The input:
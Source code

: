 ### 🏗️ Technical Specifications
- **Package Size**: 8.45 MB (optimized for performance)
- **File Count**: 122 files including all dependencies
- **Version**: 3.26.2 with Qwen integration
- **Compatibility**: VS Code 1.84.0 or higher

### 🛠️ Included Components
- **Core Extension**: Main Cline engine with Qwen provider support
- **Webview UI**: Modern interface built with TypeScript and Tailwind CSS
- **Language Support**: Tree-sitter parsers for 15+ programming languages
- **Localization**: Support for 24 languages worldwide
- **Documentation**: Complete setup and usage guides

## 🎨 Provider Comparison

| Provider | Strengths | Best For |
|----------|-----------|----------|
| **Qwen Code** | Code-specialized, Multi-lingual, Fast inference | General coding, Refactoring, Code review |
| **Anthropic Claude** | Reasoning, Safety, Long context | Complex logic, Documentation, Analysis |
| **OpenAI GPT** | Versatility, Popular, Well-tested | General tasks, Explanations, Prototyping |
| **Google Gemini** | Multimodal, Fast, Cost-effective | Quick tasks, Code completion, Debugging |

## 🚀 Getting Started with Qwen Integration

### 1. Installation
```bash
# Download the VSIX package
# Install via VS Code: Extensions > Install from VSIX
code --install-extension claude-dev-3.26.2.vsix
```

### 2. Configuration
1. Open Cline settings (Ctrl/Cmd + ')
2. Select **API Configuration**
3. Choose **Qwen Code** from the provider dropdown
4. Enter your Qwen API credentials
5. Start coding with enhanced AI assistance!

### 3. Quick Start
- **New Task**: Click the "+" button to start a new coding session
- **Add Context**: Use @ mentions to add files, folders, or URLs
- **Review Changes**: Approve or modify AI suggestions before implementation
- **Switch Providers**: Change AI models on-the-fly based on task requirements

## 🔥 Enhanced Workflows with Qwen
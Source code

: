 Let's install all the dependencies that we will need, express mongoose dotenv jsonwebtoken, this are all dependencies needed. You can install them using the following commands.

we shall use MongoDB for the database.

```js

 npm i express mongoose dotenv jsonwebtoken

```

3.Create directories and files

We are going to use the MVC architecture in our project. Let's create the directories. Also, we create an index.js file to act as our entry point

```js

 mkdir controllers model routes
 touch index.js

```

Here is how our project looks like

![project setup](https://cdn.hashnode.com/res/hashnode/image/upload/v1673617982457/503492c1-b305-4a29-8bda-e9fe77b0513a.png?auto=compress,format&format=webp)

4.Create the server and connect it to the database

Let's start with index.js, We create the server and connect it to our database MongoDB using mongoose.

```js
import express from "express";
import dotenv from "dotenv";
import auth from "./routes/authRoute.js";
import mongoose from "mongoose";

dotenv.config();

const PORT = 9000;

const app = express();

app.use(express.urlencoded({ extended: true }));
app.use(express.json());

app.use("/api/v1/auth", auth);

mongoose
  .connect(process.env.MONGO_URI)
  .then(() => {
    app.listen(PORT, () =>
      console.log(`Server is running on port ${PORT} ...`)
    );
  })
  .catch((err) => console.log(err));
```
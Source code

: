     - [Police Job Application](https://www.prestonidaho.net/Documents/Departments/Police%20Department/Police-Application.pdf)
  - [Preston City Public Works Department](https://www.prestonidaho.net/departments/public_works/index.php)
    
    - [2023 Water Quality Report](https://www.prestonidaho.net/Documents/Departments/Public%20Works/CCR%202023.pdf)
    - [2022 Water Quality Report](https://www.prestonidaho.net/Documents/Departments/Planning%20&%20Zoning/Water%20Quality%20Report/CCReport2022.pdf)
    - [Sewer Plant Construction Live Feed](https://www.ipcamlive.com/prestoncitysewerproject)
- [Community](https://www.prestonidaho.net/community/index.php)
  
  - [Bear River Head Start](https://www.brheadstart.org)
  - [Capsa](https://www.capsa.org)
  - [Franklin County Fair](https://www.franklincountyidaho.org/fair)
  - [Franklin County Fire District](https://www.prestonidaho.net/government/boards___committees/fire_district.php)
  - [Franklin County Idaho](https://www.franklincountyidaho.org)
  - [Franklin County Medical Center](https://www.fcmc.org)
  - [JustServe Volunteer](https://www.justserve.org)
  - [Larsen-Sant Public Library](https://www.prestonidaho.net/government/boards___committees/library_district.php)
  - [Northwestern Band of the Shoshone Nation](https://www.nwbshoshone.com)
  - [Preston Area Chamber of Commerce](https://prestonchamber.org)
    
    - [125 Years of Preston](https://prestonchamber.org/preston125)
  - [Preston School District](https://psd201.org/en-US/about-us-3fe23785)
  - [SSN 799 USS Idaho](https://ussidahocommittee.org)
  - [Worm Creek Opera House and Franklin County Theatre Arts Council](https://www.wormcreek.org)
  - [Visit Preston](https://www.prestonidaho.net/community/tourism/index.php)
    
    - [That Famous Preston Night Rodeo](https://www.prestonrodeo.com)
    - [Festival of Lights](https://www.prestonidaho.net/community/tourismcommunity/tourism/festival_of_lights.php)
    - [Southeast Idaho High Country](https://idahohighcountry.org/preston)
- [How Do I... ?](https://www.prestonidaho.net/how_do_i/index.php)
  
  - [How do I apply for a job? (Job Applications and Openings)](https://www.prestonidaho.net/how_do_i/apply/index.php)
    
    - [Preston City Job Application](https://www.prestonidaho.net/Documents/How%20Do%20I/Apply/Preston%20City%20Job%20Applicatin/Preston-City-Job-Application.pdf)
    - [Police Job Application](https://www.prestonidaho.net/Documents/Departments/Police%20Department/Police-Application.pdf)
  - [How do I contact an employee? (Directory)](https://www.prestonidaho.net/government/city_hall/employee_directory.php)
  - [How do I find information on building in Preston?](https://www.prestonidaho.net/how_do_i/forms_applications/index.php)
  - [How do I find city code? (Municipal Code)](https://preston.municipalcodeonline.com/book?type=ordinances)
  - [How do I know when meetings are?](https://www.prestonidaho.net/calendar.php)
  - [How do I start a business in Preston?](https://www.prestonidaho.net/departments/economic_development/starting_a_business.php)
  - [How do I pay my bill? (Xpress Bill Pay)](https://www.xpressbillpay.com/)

Exercise prompt: The lines from the beginning of the records through the line containing "completion, Debugging |" should be reproduced exactly. Include nothing else.

Task result:
Source code

: ### 🏗️ Technical Specifications
- **Package Size**: 8.45 MB (optimized for performance)
- **File Count**: 122 files including all dependencies
- **Version**: 3.26.2 with Qwen integration
- **Compatibility**: VS Code 1.84.0 or higher

### 🛠️ Included Components
- **Core Extension**: Main Cline engine with Qwen provider support
- **Webview UI**: Modern interface built with TypeScript and Tailwind CSS
- **Language Support**: Tree-sitter parsers for 15+ programming languages
- **Localization**: Support for 24 languages worldwide
- **Documentation**: Complete setup and usage guides

## 🎨 Provider Comparison

| Provider | Strengths | Best For |
|----------|-----------|----------|
| **Qwen Code** | Code-specialized, Multi-lingual, Fast inference | General coding, Refactoring, Code review |
| **Anthropic Claude** | Reasoning, Safety, Long context | Complex logic, Documentation, Analysis |
| **OpenAI GPT** | Versatility, Popular, Well-tested | General tasks, Explanations, Prototyping |
| **Google Gemini** | Multimodal, Fast, Cost-effective | Quick tasks, Code completion, Debugging |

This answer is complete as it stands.